Carecía de cuello. Los grandes músculos del hombro izquierdo ascendían suavemente hasta la cúspide de la cabeza del alienígena. El lado izquierdo del cráneo se inclinaba hacia el hombro y era mucho mayor que el derecho. No había oreja izquierda ni espacio para ella. Una gran oreja membranosa de duende decoraba el lado derecho, sobre un hombro flaco que podría haber pasado por humano si no hubiese un hombro similar más abajo y ligeramente por detrás del primero.

En cuanto a la cara, nunca había visto nada igual. En aquella cabeza no cabía propiamente una cara. Dos oblicuos ojos simétricos, desorbitados por la muerte, muy humanos, con cierto aire oriental. Boca inexpresiva; los labios levemente separados mostrando puntas de dientes.

—Bueno, ¿qué? ¿Le gusta?

—Siento que esté muerto —contestó Rod—. Le haría un montón de preguntas... ¿Sólo había éste?

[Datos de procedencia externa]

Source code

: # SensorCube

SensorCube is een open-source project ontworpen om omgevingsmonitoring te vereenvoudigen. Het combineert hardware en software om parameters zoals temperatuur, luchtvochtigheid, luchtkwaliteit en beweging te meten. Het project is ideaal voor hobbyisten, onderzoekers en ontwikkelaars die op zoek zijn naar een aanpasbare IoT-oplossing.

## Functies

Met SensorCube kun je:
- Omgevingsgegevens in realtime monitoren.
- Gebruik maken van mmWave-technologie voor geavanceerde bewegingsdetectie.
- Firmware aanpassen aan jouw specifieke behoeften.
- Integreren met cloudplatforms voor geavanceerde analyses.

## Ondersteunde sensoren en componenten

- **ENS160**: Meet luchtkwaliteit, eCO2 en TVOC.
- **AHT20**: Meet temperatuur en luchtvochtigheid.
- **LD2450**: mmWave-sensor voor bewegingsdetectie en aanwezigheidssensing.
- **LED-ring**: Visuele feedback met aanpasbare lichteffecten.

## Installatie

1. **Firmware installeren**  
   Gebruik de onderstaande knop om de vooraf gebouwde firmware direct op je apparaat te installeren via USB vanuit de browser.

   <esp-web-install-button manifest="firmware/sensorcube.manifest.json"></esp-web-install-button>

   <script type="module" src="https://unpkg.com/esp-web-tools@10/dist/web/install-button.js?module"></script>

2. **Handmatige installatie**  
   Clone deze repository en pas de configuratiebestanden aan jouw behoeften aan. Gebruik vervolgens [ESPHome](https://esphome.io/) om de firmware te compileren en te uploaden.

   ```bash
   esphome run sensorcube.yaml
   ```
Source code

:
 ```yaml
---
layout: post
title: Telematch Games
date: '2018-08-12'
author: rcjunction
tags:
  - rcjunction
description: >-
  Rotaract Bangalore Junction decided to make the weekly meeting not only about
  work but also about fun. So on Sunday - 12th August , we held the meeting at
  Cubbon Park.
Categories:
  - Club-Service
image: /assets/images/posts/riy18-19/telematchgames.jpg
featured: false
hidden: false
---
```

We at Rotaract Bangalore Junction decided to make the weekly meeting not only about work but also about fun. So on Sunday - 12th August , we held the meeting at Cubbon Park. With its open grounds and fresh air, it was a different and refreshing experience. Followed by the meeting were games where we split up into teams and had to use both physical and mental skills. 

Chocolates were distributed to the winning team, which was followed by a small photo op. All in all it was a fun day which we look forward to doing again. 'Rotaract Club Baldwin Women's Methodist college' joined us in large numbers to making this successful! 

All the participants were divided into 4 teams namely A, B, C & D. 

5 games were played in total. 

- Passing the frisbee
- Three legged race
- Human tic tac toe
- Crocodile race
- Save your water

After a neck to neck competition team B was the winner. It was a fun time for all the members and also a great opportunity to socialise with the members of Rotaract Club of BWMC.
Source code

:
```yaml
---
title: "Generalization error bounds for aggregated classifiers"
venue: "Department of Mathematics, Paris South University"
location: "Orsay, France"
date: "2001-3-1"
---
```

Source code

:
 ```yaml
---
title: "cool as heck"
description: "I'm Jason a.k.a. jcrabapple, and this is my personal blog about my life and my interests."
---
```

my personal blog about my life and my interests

—Sí. Sólo estaba él dentro de la nave. Ahora mire esto.

Cranston tocó una esquina de su mesa y se abrió un panel de control oculto. Se separaron unas cortinas en la pared a la izquierda de Rod y se apagaron las luces de la estancia. Se iluminó una pantalla de un blanco uniforme.

De pronto brotaron de los bordes sombras, agitadas al converger hacia el centro, y desaparecieron en el espacio de unos segundos.

—Sacamos esto de sus cámaras del lado del sol, las que no se quemaron. Pero lo pasaré más despacio.